The minister of Parliament also claims to have the public on her side, citing a March opinion poll of 600 Victorians that found 64% to be opposed to abortion after 20 weeks. While abortion has not been as explosive of a political issue in Australia as the United States overall — with strong public support for legal abortion in the early stages of pregnancy — surveys have indicated widespread reservations about late-gestation terminations.
Carling-Jenkins has the support of the local Catholic Church, which has encouraged parishioners to petition their local representatives to vote for the proposed law change.
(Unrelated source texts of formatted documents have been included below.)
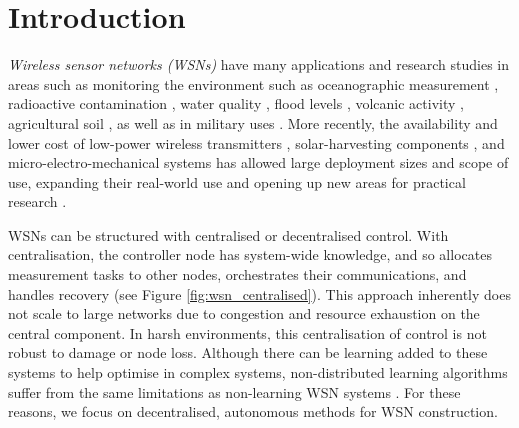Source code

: \section{Introduction}

\ifdefined\DEBUG {} \else \fi
\textit{Wireless sensor networks (WSNs)} have many applications and research studies in areas such as monitoring the environment such as oceanographic measurement \citep{Mahdy2008a, Albaladejo2010, 6973877}, radioactive contamination \citep{Gomez2015}, water quality \citep{Fang2010}, flood levels \citep{Castillo-effen2004}, volcanic activity \citep{Werner-Allen2006}, agricultural soil \citep{8745854}, as well as in military uses \citep{6268958}. More recently, the availability and lower cost of low-power wireless transmitters \citep{902661}, solar-harvesting components \citep{Prauzek2018}, and micro-electro-mechanical systems \citep{1045391} has allowed large deployment sizes and scope of use, expanding their real-world use and opening up new areas for practical research \citep{5597912, Kandris2020}.

\ifdefined\DEBUG {} \else \fi
\ifdefined\DEBUG {} \else \fi
WSNs can be structured with centralised or decentralised control. With centralisation, the controller node has system-wide knowledge, and so allocates measurement tasks to other nodes, orchestrates their communications, and handles recovery (see Figure \ref{fig:wsn_centralised}). This approach inherently does not scale to large networks due to congestion and resource exhaustion on the central component. In harsh environments, this centralisation of control is not robust to damage or node loss. Although there can be learning added to these systems to help optimise in complex systems, non-distributed learning algorithms suffer from the same limitations as non-learning WSN systems \citep{Imagestate2006}. For these reasons, we focus on decentralised, autonomous methods for WSN construction.

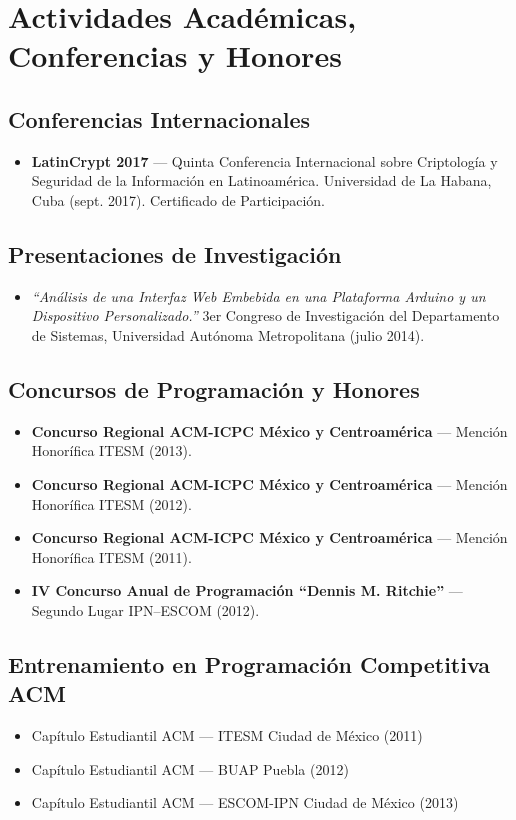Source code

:\section*{Actividades Académicas, Conferencias y Honores}

\subsection{Conferencias Internacionales}
\begin{itemize}[leftmargin=12pt]
    \item \textbf{LatinCrypt 2017} — Quinta Conferencia Internacional sobre Criptología y Seguridad de la Información en Latinoamérica.  
    Universidad de La Habana, Cuba (sept. 2017).  
    Certificado de Participación.
\end{itemize}

\subsection{Presentaciones de Investigación}
\begin{itemize}[leftmargin=12pt]
    \item \textit{“Análisis de una Interfaz Web Embebida en una Plataforma Arduino y un Dispositivo Personalizado.”}  
    3er Congreso de Investigación del Departamento de Sistemas, Universidad Autónoma Metropolitana (julio 2014).
\end{itemize}

\subsection{Concursos de Programación y Honores}
\begin{itemize}[leftmargin=12pt]
    \item \textbf{Concurso Regional ACM-ICPC México y Centroamérica} — Mención Honorífica  
    ITESM (2013).
    \item \textbf{Concurso Regional ACM-ICPC México y Centroamérica} — Mención Honorífica  
    ITESM (2012).
    \item \textbf{Concurso Regional ACM-ICPC México y Centroamérica} — Mención Honorífica  
    ITESM (2011).
    \item \textbf{IV Concurso Anual de Programación “Dennis M. Ritchie”} — Segundo Lugar  
    IPN–ESCOM (2012).
\end{itemize}

\subsection{Entrenamiento en Programación Competitiva ACM}
\begin{itemize}[leftmargin=12pt]
    \item Capítulo Estudiantil ACM — ITESM Ciudad de México (2011)
    \item Capítulo Estudiantil ACM — BUAP Puebla (2012)
    \item Capítulo Estudiantil ACM — ESCOM-IPN Ciudad de México (2013)
\end{itemize}
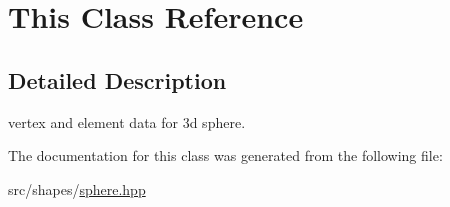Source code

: \hypertarget{classThis}{}\section{This Class Reference}
\label{classThis}


\subsection{Detailed Description}
vertex and element data for 3d sphere. 

The documentation for this class was generated from the following file\+:\begin{DoxyCompactItemize}
\item 
src/shapes/\mbox{\hyperlink{sphere_8hpp}{sphere.\+hpp}}\end{DoxyCompactItemize}
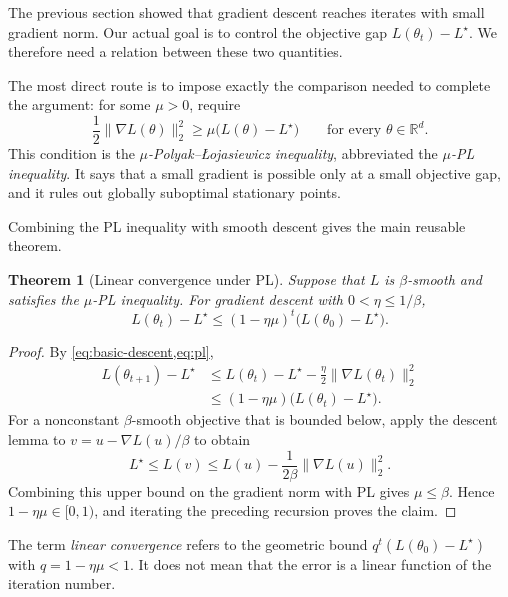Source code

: \documentclass[11pt,twoside]{article}
\newcommand{\R}{\mathbb R}
\newtheorem{theorem}{Theorem}[section]
\theoremstyle{definition}
\theoremstyle{remark}
\begin{document}
The previous section showed that gradient descent reaches iterates with small
gradient norm. Our actual goal is to control the objective gap
$L(\theta_t)-L^\star$. We therefore need a relation between these two
quantities.

The most direct route is to impose exactly the comparison needed to complete
the argument: for some $\mu>0$, require
\begin{equation}
 \frac12\|\nabla L(\theta)\|_2^2
 \ge \mu\bigl(L(\theta)-L^\star\bigr)
 \qquad\text{for every }\theta\in\R^d.
 \label{eq:pl}
\end{equation}
This condition is the \emph{$\mu$-Polyak--\L{}ojasiewicz inequality},
abbreviated the \emph{$\mu$-PL inequality}. It says that a small gradient is
possible only at a small objective gap, and it rules out globally suboptimal
stationary points.

Combining the PL inequality with smooth descent gives the main reusable
theorem.

\begin{theorem}[Linear convergence under PL]
\label{thm:pl-linear}
Suppose that $L$ is $\beta$-smooth and satisfies the $\mu$-PL inequality.
For gradient descent with $0<\eta\le1/\beta$,
\begin{equation}
 L(\theta_t)-L^\star
 \le(1-\eta\mu)^t
       \bigl(L(\theta_0)-L^\star\bigr).
 \label{eq:pl-linear-rate}
\end{equation}
\end{theorem}

\begin{proof}
By \cref{eq:basic-descent,eq:pl},
\begin{align*}
 L(\theta_{t+1})-L^\star
 &\le L(\theta_t)-L^\star
 -\frac\eta2\|\nabla L(\theta_t)\|_2^2\\
 &\le(1-\eta\mu)\bigl(L(\theta_t)-L^\star\bigr).
\end{align*}
For a nonconstant $\beta$-smooth objective that is bounded below, apply the
descent lemma to $v=u-\nabla L(u)/\beta$ to obtain
\[
 L^\star\le L(v)
 \le L(u)-\frac1{2\beta}\|\nabla L(u)\|_2^2.
\]
Combining this upper bound on the gradient norm with PL gives
$\mu\le\beta$. Hence $1-\eta\mu\in[0,1)$, and iterating the preceding
recursion proves the claim.
\end{proof}

The term \emph{linear convergence} refers to the geometric bound
$q^t(L(\theta_0)-L^\star)$ with $q=1-\eta\mu<1$. It does not mean that the
error is a linear function of the iteration number.
\end{document}
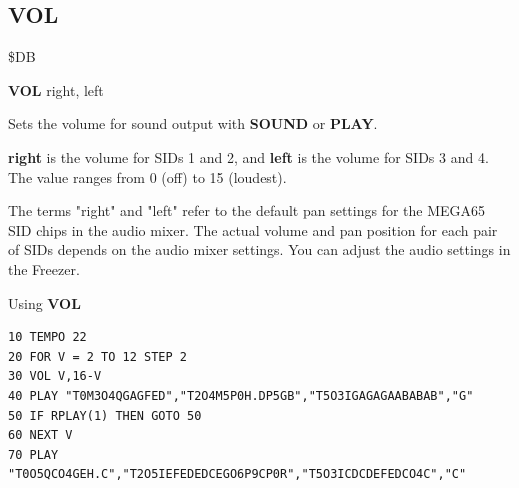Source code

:\subsection{VOL}
\begin{description}[leftmargin=2cm,style=nextline]
\item [Token:] \$DB
\item [Format:] {\bf VOL} right, left
\item [Usage:] Sets the volume for sound output with
               {\bf SOUND} or {\bf PLAY}.

               {\bf right} is the volume for SIDs 1 and 2, and {\bf left} is
               the volume for SIDs 3 and 4. The value ranges from 0 (off) to
               15 (loudest).

\item [Remarks:]
               The terms "right" and "left" refer to the default pan settings
               for the MEGA65 SID chips in the audio mixer. The actual volume
               and pan position for each pair of SIDs depends on the audio
               mixer settings. You can adjust the audio settings in the
               Freezer.

\item [Example:] Using {\bf VOL}
\begin{tcolorbox}[colback=black,coltext=white]
\verbatimfont{\codefont}
\begin{verbatim}
10 TEMPO 22
20 FOR V = 2 TO 12 STEP 2
30 VOL V,16-V
40 PLAY "T0M3O4QGAGFED","T2O4M5P0H.DP5GB","T5O3IGAGAGAABABAB","G"
50 IF RPLAY(1) THEN GOTO 50
60 NEXT V
70 PLAY "T0O5QCO4GEH.C","T2O5IEFEDEDCEGO6P9CP0R","T5O3ICDCDEFEDCO4C","C"
\end{verbatim}
\end{tcolorbox}
\end{description}


\newpage

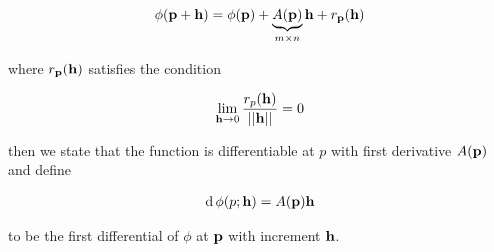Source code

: \begin{align}
  \phi(\mathbf{p} + \mathbf{h}) =   \phi(\mathbf{p}) + \underbrace{A(\mathbf{p})}_{m \times n}\mathbf{h} + r_{\mathbf{p}}(\mathbf{h})
\end{align}

where $r_{\mathbf{p}}(\mathbf{h})$ satisfies the condition

\begin{align*}
  \lim_{\mathbf{h}\to 0} \frac{r_p(\mathbf{h})}{||\mathbf{h}||} = 0
\end{align*}

then we state that the function is differentiable at $p$ with first derivative $A(\mathbf{p})$ and define

\begin{align}
  \operatorname{\text{d}} \phi(p ; \mathbf{h}) = A(\mathbf{p})\mathbf{h} \label{eqn:vecDifferential}
\end{align}

to be the first differential of $\phi$ at $\mathbf{p}$ with increment $\mathbf{h}$.


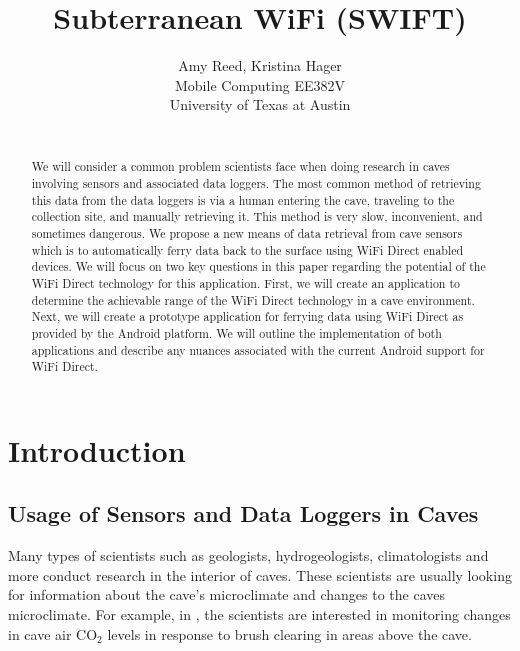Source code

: \documentclass[10pt,twocolumn]{article}
\begin{document}
\title{Subterranean WiFi (SWIFT)}

\author{Amy Reed, Kristina Hager\\
Mobile Computing EE382V\\
University of Texas at Austin\\
\\
}

\maketitle
\thispagestyle{empty}

\begin{abstract}
	We will consider a common problem scientists face when doing research in caves 
	involving sensors and associated data loggers.
	The most common method of retrieving this data from the data loggers is via a human entering 
	the cave, traveling to the collection site, and manually retrieving it. 
	This method is very slow, inconvenient, and sometimes dangerous.
	We propose a new means of data retrieval from cave sensors which is to automatically 
	ferry data back to the surface using WiFi Direct enabled devices. 
	We will focus on two key questions in this paper regarding the potential of the WiFi Direct technology for this application.
	First, we will create an application to determine the achievable range of the WiFi Direct technology in a cave environment.
	Next, we will create a prototype application for ferrying data using WiFi Direct as provided by the Android platform. 
	We will outline the implementation of both applications and describe any nuances associated with the current Android 
	support for WiFi Direct.
\end{abstract}

\tableofcontents

\section{Introduction}

\subsection{Usage of Sensors and Data Loggers in Caves}
\label{sec:Usage of Sensors and Data Loggers in Caves}
Many types of scientists such as geologists, hydrogeologists, climatologists and more conduct research in the interior of caves. 
These scientists are usually looking for information about the cave's microclimate and changes to the caves microclimate. 
For example, in \cite{wong2010}, the scientists are interested in monitoring changes in cave air CO$_2$ levels in response to brush clearing in areas above the cave. 
\end{document}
“Rachel and her staff have really led this, and the archbishop is supportive of their efforts and commends their efforts, but really, within the Church, our job has been just to raise awareness of what this group of laypeople is doing,” said Shane Healy, the director of media and communications for the Catholic Archdiocese of Melbourne.
While the Church has supported the effort, Healy stresses that the campaign has been led by laity, featuring people of all faiths as well as none.
“Maybe our protests have fallen a little bit on deaf ears in the past because there, maybe, wasn’t a well enough united front in the argument against it,” he said. “This time, there really does appear to be a very united front, from a variety of areas. We are delighted with the progress that has been made.”
With the center-left state government firmly opposed to any change, however, the bill faces a narrow path to success in parliament.
‘No Need’ to Change Existing Law
A spokeswoman for the Labor Party Minister for Health Jill Hennessy did not reply to inquiries by the Register, but the minister has been previously quoted as saying there is “no need” to change the existing law, which she believes already has “proper checks and balances.” Emily’s List, an abortion-advocacy group that helped pass the 2008 law by campaigning for pro-choice candidates, also declined to comment.
While the Labor Party, which liberalized the law eight years ago, does not have a majority in the upper house, it is likely to be joined by several minor parties in opposing the bill. In Victoria, often regarded as one of the most liberal of Australia’s six states and two territories, the bill can’t necessarily rely on the votes of the center-right Liberal Party either. Any hope of success rests on the main parties, both of which have pro-life members, granting MPs a free vote. Should the bill pass the upper house (Senate), it would face a perhaps even tougher passage in the Legislative Assembly, the lower chamber.
Carling-Jenkins acknowledges that her bill faces a tough passage, but she believes the ultimate vote will be close.
“I am not giving up on the bill at the moment,” she said. “There is always hope; and at the moment, the vote is very close.”
The MP also has her sights on the long-term fight. With the pro-life movement having been on the back burner in recent years in Victoria, she believes the current debate can bolster change for the future.
“I think this issue could become quite a large election issue, which will see more conservatives going into the upper house and will see a change of government in the lower house.”
Register correspondent John Power writes from Melbourne, Australia.